*** Source data ***

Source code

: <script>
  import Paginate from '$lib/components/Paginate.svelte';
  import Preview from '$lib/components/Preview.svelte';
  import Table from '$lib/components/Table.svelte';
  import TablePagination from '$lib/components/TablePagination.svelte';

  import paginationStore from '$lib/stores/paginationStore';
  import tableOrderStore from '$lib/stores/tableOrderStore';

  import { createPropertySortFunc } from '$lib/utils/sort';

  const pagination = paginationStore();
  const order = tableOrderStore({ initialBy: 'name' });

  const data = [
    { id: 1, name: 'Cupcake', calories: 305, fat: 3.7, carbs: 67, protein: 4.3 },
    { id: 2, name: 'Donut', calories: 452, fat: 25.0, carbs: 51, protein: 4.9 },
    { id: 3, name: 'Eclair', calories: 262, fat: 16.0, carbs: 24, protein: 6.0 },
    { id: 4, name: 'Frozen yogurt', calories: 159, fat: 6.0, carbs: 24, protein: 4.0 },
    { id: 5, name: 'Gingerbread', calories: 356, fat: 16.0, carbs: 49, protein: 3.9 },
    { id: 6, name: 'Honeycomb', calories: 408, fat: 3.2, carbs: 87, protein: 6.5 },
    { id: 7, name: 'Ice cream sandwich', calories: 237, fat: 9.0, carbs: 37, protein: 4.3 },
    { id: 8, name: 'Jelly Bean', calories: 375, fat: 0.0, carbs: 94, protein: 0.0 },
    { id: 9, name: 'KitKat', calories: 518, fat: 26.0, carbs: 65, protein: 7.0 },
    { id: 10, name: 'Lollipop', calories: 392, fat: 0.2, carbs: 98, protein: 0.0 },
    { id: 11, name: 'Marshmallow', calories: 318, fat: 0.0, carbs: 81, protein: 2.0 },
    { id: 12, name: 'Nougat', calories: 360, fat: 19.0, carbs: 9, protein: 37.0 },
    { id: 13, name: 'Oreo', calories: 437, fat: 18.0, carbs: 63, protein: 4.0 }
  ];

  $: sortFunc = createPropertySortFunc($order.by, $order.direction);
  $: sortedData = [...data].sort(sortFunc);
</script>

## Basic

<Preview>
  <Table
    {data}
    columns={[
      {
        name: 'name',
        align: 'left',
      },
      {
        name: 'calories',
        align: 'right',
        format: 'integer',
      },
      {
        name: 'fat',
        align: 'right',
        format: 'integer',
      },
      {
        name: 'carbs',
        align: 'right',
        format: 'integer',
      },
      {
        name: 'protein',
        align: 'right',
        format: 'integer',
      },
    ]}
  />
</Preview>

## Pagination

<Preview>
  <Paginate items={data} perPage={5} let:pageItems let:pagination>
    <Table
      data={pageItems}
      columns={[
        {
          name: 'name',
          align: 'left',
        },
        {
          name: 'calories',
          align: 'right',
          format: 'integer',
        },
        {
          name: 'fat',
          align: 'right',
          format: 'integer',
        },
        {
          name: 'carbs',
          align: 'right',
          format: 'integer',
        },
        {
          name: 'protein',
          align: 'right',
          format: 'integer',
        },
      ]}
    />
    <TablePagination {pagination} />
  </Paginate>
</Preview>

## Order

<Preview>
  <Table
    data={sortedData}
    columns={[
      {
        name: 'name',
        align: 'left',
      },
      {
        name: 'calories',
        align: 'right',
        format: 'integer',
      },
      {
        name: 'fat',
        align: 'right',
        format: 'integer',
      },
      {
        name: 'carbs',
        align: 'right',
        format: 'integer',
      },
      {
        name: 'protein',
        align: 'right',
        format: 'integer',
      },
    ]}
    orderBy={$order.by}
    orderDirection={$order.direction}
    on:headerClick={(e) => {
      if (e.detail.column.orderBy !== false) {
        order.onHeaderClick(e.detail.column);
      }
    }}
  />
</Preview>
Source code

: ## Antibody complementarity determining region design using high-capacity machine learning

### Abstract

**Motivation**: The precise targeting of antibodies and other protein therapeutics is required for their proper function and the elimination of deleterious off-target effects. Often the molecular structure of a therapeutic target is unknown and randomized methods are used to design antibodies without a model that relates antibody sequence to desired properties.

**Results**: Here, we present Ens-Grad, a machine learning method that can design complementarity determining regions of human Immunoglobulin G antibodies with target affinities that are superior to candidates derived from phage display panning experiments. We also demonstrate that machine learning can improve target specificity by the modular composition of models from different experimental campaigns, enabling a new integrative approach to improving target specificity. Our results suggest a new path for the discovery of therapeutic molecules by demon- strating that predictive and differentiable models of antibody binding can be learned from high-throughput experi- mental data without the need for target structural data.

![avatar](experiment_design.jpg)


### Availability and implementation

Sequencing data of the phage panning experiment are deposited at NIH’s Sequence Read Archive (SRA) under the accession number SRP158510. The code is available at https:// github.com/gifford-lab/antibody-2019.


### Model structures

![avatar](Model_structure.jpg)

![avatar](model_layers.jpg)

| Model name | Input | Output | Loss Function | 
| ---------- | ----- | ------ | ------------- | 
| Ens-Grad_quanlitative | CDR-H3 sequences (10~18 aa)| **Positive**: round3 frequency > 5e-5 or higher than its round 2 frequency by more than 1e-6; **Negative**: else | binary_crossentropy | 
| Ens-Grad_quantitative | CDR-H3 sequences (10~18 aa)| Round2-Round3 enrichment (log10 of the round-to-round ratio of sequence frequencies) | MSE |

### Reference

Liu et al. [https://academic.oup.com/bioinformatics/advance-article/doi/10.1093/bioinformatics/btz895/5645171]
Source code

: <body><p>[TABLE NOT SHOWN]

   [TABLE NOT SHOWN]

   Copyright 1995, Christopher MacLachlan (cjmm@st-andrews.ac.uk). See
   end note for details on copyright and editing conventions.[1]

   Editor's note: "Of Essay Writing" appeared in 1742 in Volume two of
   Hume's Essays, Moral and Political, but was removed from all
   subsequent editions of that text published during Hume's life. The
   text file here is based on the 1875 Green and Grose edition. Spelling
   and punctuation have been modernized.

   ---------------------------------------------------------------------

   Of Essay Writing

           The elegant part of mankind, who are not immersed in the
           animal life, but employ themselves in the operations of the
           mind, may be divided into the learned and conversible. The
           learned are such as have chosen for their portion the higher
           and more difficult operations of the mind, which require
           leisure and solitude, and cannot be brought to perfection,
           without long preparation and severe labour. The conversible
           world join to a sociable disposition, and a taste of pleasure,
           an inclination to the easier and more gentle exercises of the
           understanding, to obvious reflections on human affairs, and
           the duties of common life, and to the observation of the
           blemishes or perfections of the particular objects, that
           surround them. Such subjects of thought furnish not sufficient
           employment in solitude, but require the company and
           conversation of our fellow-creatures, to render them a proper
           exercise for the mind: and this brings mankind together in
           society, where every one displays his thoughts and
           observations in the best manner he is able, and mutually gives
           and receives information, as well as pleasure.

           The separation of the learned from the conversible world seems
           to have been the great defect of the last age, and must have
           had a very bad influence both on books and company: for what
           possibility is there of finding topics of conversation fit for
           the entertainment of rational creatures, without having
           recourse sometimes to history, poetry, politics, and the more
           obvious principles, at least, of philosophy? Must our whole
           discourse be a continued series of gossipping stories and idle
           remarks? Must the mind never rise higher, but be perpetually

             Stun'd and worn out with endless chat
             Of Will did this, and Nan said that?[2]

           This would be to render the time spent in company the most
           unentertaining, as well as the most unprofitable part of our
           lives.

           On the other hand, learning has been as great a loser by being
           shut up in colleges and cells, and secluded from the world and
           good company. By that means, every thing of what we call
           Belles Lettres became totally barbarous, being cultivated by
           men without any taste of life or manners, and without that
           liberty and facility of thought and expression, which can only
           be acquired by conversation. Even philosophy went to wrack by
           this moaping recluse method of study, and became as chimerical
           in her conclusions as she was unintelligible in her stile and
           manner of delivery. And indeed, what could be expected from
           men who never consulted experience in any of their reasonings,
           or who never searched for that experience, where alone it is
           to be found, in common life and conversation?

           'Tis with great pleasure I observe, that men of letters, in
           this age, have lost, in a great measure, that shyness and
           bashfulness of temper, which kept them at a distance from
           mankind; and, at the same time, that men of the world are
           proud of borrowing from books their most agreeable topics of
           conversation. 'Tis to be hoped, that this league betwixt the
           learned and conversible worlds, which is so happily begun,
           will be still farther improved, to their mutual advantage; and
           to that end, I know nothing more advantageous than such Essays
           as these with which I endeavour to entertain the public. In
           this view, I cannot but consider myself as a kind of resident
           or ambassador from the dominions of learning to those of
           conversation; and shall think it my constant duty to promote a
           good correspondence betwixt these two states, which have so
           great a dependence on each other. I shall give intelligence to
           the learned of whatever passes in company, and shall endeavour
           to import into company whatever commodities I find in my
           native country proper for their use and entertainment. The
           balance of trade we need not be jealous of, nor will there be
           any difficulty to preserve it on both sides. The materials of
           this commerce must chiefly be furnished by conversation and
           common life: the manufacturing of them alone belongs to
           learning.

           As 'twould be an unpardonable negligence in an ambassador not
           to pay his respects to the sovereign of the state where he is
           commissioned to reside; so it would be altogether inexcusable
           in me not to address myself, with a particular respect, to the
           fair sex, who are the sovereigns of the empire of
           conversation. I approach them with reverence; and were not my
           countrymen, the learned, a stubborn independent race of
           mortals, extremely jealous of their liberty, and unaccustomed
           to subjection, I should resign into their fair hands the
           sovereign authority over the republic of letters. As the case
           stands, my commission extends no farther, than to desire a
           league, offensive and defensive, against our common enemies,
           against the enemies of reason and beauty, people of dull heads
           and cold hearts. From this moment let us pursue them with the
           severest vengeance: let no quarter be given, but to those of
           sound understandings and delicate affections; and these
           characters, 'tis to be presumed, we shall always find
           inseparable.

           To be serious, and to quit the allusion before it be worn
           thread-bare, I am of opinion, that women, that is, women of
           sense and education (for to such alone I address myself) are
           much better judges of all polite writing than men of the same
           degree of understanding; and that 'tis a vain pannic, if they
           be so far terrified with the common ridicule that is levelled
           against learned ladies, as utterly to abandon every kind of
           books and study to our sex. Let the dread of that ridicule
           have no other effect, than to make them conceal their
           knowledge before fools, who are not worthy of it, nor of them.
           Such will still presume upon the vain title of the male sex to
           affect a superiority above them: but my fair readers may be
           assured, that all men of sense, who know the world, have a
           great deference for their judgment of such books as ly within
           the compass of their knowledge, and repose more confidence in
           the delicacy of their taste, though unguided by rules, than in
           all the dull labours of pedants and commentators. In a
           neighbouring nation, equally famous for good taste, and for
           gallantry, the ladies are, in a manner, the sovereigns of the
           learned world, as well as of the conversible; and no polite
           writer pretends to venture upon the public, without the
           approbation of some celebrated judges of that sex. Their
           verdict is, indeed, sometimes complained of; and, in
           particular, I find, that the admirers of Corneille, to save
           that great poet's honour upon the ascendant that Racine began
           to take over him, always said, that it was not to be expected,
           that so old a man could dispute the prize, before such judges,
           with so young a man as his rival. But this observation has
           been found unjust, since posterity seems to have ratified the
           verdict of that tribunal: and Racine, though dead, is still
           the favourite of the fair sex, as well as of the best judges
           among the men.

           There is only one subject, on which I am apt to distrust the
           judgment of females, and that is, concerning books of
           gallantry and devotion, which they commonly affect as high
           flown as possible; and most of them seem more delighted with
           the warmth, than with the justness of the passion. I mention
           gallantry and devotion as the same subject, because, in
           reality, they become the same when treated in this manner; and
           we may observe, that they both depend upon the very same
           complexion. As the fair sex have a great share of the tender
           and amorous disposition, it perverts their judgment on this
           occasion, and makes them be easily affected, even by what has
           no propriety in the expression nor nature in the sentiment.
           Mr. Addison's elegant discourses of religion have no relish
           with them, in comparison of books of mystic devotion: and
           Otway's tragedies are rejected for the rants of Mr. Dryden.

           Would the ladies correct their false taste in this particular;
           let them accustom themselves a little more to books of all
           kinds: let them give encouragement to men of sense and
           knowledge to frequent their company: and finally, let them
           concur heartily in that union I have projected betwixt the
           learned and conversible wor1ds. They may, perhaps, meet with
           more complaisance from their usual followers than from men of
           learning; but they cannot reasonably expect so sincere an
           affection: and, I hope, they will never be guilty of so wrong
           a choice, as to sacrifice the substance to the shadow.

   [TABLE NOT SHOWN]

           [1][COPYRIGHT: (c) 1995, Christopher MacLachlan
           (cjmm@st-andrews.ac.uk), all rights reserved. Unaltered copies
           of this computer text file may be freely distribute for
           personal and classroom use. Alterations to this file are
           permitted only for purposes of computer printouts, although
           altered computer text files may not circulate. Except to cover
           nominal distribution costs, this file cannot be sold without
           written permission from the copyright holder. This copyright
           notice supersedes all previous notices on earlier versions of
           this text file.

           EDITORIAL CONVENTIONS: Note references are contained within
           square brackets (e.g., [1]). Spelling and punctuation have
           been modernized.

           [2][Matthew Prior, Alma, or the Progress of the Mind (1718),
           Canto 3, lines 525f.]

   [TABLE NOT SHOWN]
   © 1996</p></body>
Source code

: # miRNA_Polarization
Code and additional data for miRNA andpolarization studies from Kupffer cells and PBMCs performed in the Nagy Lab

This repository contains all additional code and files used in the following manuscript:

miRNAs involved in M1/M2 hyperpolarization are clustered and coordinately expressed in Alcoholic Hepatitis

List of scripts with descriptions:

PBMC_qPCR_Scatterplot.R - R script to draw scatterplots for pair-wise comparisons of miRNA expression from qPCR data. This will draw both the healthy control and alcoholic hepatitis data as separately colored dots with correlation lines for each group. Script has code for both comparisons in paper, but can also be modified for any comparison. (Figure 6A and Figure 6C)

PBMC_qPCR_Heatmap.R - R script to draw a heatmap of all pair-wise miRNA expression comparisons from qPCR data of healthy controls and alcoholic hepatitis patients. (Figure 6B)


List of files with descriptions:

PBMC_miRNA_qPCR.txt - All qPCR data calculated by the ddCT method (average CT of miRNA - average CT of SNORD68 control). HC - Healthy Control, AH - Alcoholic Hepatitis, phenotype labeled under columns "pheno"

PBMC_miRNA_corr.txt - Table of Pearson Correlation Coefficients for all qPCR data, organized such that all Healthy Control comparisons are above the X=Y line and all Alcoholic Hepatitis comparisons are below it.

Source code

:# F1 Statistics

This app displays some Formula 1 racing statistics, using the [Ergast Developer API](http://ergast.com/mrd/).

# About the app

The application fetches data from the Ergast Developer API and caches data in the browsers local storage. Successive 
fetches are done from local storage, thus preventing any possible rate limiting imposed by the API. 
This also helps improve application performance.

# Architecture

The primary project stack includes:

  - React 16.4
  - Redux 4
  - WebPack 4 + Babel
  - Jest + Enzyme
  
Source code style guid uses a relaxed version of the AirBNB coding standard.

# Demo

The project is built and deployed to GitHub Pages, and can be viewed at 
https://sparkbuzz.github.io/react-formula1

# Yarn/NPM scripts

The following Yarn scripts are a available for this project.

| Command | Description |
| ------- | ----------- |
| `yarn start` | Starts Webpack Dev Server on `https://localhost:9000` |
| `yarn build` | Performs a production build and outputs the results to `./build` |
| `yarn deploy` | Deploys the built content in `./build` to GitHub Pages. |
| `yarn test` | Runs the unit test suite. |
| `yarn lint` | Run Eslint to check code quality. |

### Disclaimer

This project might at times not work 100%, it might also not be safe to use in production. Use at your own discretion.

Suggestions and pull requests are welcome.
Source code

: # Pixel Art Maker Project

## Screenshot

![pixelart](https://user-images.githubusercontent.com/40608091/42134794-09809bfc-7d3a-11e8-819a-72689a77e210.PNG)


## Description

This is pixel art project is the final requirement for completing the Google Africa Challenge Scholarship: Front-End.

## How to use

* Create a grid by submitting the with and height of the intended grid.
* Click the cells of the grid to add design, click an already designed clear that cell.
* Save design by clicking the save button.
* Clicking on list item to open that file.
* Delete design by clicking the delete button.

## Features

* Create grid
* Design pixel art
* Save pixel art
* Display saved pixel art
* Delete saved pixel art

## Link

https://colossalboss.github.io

*** End of Source data ***

Apply a filter for "Developer" to the entries and show each line that passes.

### Task result
This app displays some Formula 1 racing statistics, using the [Ergast Developer API](http://ergast.com/mrd/).
The application fetches data from the Ergast Developer API and caches data in the browsers local storage. Successive 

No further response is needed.